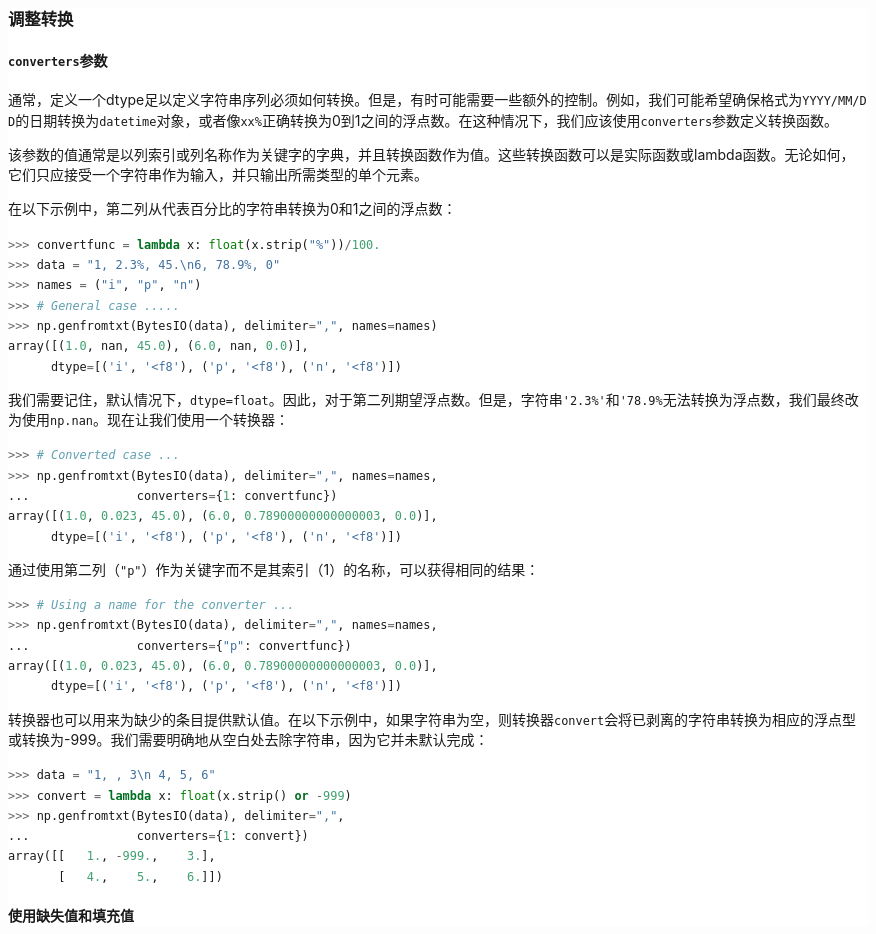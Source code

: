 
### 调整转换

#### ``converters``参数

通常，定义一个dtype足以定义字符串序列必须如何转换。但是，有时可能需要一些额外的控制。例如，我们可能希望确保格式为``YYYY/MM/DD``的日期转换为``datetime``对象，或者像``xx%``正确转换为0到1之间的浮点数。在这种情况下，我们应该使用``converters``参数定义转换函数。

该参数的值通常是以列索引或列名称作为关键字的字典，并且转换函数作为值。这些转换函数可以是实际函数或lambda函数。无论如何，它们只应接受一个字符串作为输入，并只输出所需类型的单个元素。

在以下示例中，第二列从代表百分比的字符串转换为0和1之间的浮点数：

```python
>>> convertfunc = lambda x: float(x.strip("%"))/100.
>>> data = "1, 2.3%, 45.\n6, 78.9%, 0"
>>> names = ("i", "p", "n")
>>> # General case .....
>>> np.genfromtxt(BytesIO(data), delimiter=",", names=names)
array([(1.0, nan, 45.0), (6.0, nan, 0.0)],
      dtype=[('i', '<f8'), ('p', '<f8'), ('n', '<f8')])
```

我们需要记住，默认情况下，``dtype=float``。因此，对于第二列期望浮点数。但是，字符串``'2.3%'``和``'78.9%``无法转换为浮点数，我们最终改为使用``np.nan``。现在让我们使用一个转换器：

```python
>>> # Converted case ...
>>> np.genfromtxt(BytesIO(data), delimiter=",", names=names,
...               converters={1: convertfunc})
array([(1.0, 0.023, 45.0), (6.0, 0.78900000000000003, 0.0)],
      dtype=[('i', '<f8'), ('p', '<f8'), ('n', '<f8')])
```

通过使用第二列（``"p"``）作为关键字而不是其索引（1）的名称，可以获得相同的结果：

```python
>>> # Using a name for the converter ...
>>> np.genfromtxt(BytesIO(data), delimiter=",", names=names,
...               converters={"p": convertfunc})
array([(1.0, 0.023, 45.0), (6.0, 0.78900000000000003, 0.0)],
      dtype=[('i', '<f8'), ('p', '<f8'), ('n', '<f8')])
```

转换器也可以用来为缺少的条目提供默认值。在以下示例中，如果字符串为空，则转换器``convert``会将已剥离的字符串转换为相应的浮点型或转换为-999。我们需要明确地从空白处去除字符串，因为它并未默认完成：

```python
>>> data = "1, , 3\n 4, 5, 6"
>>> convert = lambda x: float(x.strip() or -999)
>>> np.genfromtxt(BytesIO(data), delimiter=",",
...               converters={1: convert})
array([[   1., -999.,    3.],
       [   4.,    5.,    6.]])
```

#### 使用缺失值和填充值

==

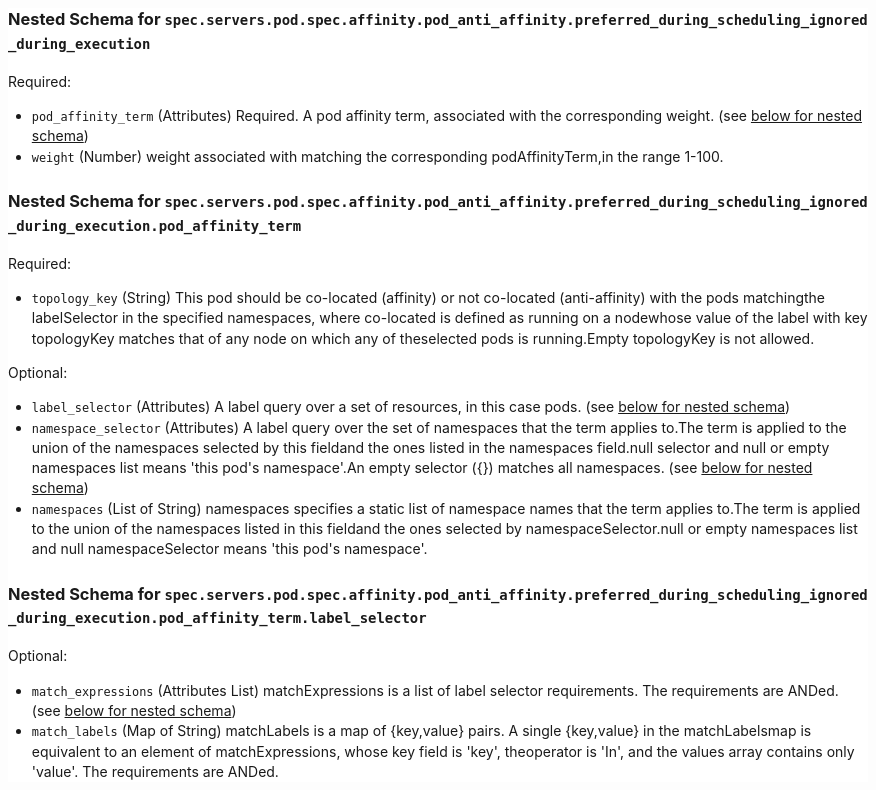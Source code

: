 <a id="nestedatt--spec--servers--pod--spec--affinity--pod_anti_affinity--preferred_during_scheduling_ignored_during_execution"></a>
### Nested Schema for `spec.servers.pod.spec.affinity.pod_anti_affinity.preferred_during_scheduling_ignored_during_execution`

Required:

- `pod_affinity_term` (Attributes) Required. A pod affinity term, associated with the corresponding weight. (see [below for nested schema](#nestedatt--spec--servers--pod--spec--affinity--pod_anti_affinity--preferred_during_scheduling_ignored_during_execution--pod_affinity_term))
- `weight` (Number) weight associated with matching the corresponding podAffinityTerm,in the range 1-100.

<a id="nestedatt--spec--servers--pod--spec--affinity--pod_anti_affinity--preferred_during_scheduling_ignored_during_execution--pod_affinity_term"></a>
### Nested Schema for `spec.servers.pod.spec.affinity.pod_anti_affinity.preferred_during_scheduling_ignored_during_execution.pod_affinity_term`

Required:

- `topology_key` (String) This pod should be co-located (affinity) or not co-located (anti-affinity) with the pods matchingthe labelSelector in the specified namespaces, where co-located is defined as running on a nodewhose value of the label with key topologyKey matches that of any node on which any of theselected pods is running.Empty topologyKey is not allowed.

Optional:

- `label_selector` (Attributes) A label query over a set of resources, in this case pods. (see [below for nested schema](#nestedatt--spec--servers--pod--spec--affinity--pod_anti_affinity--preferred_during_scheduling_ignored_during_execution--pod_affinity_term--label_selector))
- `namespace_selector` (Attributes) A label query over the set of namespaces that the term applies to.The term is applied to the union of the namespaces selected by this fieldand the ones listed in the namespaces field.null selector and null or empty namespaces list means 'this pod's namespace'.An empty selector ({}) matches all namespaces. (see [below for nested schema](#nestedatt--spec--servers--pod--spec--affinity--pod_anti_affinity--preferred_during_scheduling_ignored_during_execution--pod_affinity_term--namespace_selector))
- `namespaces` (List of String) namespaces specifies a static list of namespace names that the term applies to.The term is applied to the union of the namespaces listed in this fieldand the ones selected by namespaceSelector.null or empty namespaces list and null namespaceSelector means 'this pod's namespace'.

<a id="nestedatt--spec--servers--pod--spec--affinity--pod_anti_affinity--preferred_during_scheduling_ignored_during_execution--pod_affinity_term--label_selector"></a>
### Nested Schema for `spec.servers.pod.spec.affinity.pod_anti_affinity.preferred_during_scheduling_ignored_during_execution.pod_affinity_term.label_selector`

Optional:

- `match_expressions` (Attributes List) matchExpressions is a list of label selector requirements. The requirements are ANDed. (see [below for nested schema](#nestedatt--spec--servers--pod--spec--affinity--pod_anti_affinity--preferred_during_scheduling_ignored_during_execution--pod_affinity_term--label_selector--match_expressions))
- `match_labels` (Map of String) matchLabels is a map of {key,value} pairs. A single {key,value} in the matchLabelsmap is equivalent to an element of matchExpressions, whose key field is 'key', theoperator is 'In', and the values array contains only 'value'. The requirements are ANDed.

__WHAT IS EXPECTED__.
All lines of the records above that carry the word "delimiter" should be listed.

__RESULT OF THIS EXERCISE__.
>>> np.genfromtxt(BytesIO(data), delimiter=",", names=names)
>>> np.genfromtxt(BytesIO(data), delimiter=",", names=names,
>>> np.genfromtxt(BytesIO(data), delimiter=",", names=names,
>>> np.genfromtxt(BytesIO(data), delimiter=",",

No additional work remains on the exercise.